02 July 2016, 05:41:05

On Fri, Jul 1, 2016 at 10:01 PM, Noah Misch <noah@leadboat.com> wrote:
>> I'm happy that I can do at least that much, but I see no reason to not
>> go significantly further.
>
> Don't risk bundling tests for other sorting scenarios.  A minimal test for the
> bug in question helps to qualify your patch as an exemplary bug fix.  Broader
> test coverage evicts your patch from that irreproachable category, inviting
> reviewers to determine that you went too far.

I have no intention of attempting to shoehorn tests for other sorting
scenarios into this bugfix. But, I will wait for Robert to comment on
what I've said before acting.

We should be more ambitious about adding test coverage to tuplesort.c.

-- 
Peter Geoghegan

Re: Bug in batch tuplesort memory CLUSTER case (9.6 only)

From

Jim Nasby

Date:

02 July 2016, 10:28:55

On 7/2/16 12:40 AM, Peter Geoghegan wrote:
> We should be more ambitious about adding test coverage to tuplesort.c.

IMHO, s/ to tuplesort.c//, at least for the buildfarm.

TAP tests don't run by default, so maybe that's the place to start 
"going crazy" with adding more testing. Though I do think something 
that's sorely needed is the ability to test stuff at the C level. 
Sometimes SQL is jut too high a level to verify things.
-- 
Jim Nasby, Data Architect, Blue Treble Consulting, Austin TX
Experts in Analytics, Data Architecture and PostgreSQL
Data in Trouble? Get it in Treble! http://BlueTreble.com
855-TREBLE2 (855-873-2532)   mobile: 512-569-9461

Re: Bug in batch tuplesort memory CLUSTER case (9.6 only)

From

Tom Lane

Date:

02 July 2016, 15:07:14

Peter Geoghegan <pg@heroku.com> writes:
> On Fri, Jul 1, 2016 at 8:37 PM, Noah Misch <noah@leadboat.com> wrote:
>> PostgreSQL is open to moving features from zero test coverage to nonzero test
>> coverage.  The last several releases have each done so.  Does that
>> sufficiently clarify the policy landscape?

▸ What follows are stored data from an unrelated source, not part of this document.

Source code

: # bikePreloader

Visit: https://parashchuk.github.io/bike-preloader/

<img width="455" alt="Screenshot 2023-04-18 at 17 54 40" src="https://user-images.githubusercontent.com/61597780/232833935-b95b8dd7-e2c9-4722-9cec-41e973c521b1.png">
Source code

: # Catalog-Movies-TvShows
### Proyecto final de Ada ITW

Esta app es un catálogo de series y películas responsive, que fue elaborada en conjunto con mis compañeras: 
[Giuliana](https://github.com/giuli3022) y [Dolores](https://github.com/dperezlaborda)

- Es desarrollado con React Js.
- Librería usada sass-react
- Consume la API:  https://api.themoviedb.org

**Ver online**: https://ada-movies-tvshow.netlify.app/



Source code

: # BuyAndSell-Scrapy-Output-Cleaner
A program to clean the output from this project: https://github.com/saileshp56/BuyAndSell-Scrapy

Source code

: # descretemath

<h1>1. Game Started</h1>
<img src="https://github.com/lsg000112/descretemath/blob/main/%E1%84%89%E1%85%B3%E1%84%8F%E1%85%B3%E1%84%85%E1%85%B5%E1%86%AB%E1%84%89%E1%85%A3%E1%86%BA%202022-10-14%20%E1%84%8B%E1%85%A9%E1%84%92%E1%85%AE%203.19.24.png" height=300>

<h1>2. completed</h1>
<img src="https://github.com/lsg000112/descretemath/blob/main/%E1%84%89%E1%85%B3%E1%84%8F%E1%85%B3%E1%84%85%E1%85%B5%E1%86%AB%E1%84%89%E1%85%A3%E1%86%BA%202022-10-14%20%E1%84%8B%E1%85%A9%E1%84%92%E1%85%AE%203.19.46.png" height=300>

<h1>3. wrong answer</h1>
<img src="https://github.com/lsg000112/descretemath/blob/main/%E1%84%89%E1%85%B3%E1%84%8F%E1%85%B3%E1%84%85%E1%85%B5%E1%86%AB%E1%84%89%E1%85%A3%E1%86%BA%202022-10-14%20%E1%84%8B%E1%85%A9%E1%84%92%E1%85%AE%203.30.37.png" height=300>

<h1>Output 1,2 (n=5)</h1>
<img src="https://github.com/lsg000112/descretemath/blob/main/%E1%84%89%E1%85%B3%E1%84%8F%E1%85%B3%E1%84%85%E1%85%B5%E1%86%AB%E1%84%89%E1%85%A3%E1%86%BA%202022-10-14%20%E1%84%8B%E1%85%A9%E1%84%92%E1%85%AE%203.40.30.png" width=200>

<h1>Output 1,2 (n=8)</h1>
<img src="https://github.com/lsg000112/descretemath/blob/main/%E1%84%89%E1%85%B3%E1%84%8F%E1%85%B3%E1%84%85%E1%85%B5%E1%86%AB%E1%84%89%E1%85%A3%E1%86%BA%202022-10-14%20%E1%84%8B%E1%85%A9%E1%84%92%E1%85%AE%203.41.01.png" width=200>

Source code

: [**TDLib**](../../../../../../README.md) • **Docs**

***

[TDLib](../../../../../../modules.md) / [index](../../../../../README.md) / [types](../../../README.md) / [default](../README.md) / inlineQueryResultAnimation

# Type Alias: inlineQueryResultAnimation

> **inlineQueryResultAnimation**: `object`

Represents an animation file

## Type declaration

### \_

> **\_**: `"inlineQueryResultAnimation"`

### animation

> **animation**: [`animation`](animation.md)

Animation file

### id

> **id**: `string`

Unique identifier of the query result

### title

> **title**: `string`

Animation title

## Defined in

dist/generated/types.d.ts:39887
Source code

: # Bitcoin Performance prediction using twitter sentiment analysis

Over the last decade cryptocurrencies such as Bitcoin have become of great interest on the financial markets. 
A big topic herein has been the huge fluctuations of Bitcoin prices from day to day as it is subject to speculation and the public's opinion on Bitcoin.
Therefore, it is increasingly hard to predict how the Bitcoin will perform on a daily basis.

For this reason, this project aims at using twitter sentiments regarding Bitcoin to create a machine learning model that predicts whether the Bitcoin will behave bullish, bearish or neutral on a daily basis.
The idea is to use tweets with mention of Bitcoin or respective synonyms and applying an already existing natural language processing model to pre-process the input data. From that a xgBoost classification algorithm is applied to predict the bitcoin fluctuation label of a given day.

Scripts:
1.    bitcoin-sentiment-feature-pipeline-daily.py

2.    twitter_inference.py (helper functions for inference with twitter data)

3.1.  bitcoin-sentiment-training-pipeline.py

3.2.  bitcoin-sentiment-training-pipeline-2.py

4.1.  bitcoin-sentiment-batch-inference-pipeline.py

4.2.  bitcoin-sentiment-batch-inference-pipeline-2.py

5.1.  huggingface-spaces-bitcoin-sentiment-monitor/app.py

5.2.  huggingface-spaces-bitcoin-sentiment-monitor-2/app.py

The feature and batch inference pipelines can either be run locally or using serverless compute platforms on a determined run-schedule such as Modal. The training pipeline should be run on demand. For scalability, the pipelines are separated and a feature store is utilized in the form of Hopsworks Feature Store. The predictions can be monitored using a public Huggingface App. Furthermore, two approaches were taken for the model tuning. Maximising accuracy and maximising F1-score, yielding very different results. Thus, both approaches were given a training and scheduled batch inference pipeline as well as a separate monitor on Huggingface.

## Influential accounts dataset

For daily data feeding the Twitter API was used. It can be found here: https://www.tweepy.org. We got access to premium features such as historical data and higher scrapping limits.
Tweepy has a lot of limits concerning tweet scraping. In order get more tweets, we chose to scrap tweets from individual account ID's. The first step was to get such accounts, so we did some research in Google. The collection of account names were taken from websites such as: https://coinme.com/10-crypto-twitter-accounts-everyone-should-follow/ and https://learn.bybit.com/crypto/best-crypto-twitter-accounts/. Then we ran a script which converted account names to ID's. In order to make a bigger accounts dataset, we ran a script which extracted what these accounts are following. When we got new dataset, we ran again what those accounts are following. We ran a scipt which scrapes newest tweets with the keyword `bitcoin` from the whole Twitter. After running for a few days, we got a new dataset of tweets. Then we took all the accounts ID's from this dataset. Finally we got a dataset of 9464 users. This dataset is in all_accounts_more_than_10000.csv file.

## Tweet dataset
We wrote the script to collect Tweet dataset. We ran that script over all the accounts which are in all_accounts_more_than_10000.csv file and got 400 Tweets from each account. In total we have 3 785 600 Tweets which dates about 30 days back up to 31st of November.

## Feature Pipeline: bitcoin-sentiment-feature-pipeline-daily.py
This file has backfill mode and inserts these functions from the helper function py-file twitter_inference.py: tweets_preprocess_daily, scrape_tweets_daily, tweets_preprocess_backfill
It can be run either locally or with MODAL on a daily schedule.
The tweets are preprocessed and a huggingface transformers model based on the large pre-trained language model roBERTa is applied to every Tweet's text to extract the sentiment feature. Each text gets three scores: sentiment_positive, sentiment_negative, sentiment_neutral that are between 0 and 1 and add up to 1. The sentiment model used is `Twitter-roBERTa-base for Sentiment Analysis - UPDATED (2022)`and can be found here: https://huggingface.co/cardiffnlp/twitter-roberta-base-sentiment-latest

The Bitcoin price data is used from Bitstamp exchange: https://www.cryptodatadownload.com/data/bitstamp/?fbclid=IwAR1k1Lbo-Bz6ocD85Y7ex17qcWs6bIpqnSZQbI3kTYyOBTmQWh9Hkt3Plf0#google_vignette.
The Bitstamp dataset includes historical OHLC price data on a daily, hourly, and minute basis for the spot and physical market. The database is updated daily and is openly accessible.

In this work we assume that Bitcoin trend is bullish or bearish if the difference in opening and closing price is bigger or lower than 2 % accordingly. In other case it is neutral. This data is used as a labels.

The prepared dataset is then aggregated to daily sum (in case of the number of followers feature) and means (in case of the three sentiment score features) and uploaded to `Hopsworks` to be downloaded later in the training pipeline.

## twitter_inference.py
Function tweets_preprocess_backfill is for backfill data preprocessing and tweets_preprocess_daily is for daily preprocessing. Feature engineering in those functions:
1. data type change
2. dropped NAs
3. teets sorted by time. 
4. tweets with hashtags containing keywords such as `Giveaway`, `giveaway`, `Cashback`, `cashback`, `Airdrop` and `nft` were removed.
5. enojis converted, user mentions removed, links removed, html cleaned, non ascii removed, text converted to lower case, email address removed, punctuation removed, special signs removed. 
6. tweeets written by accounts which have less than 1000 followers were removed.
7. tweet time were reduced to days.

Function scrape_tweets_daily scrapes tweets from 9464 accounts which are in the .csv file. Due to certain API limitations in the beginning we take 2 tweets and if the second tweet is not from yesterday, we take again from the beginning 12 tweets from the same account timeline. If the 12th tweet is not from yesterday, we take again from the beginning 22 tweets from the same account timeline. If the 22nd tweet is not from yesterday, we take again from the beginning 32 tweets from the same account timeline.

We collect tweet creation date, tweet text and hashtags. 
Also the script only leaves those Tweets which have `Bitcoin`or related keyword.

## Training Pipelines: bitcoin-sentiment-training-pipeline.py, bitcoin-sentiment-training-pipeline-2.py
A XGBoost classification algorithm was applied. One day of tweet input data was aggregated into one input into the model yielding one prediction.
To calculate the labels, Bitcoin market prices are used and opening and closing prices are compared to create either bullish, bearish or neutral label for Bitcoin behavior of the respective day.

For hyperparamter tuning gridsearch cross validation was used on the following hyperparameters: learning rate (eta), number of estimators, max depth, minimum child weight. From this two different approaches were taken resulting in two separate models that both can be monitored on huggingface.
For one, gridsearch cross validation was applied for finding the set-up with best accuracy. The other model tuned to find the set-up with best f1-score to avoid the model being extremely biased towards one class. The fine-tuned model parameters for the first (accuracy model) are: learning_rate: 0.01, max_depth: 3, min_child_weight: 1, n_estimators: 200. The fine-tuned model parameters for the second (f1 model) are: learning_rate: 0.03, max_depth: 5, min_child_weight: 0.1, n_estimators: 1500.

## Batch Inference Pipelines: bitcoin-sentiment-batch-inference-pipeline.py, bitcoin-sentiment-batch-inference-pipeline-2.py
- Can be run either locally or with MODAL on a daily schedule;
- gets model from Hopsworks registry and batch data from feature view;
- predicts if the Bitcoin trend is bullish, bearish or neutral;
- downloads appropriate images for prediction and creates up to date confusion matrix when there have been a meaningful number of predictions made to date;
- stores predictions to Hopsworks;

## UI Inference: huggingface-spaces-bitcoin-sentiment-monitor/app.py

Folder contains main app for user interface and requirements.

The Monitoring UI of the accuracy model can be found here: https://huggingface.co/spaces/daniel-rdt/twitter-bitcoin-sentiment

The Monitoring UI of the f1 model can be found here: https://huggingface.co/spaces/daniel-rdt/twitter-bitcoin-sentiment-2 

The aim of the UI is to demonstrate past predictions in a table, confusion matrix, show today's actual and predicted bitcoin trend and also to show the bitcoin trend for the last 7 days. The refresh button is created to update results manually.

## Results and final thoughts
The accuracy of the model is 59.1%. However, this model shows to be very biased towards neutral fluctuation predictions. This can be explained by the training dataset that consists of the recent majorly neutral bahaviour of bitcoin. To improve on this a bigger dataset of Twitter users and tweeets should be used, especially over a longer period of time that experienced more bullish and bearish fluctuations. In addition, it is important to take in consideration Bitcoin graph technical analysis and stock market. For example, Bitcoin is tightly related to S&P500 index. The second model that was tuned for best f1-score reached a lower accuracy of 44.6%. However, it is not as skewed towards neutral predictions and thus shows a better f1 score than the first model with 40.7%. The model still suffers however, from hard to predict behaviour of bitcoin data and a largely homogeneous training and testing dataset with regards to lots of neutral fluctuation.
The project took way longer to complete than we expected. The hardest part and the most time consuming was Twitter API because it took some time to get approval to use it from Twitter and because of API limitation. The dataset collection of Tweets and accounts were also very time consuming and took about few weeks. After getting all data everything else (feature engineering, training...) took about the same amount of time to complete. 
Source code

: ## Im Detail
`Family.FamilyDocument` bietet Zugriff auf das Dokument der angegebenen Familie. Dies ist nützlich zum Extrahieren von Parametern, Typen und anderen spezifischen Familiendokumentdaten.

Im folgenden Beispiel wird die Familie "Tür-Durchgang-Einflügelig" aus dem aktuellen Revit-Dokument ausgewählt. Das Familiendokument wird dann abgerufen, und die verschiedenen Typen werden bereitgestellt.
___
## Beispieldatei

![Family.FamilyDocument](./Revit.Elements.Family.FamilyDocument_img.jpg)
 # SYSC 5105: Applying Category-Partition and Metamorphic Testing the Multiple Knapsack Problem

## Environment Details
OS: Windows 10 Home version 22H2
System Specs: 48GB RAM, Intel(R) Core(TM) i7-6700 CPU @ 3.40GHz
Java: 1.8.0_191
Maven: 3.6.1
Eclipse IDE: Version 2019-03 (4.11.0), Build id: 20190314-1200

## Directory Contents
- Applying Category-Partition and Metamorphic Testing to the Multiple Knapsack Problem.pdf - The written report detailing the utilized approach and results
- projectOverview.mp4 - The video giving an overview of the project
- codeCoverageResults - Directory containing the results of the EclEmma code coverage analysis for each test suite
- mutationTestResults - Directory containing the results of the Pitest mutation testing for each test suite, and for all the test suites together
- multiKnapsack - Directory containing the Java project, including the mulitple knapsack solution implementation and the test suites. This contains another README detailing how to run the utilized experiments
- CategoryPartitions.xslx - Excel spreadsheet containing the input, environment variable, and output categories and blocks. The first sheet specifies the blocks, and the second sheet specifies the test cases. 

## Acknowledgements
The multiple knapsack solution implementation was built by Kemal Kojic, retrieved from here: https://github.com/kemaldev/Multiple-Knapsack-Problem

> Not quite, no. There are costs associated with adding regression tests
> that exercise external sorting. What are the costs, and how are they
> felt? How can we add more extensive test coverage without burdening
> those that run extremely slow buildfarm animals, for example?

As the owner of several slow buildfarm critters, and as somebody who runs
the regression tests manually many times on a typical work day, I do have
concerns about that ;-).  I agree that improving code coverage of our
tests is a good goal, but I think we need to take steps to make sure that
we don't increase the runtime of the regression tests too much.

I suggest that we should not take the existing code behavior as something
immutable if it makes it hard to create tests.  Peter and I already
discussed changing the behavior of hash CREATE INDEX to make its sort code
path more easily reachable, and perhaps there are similar things that
could be done elsewhere.  For instance, I do not believe that the minimum
value of maintenance_work_mem was ever graven on a stone tablet; if it
would help to reduce that, let's reduce it.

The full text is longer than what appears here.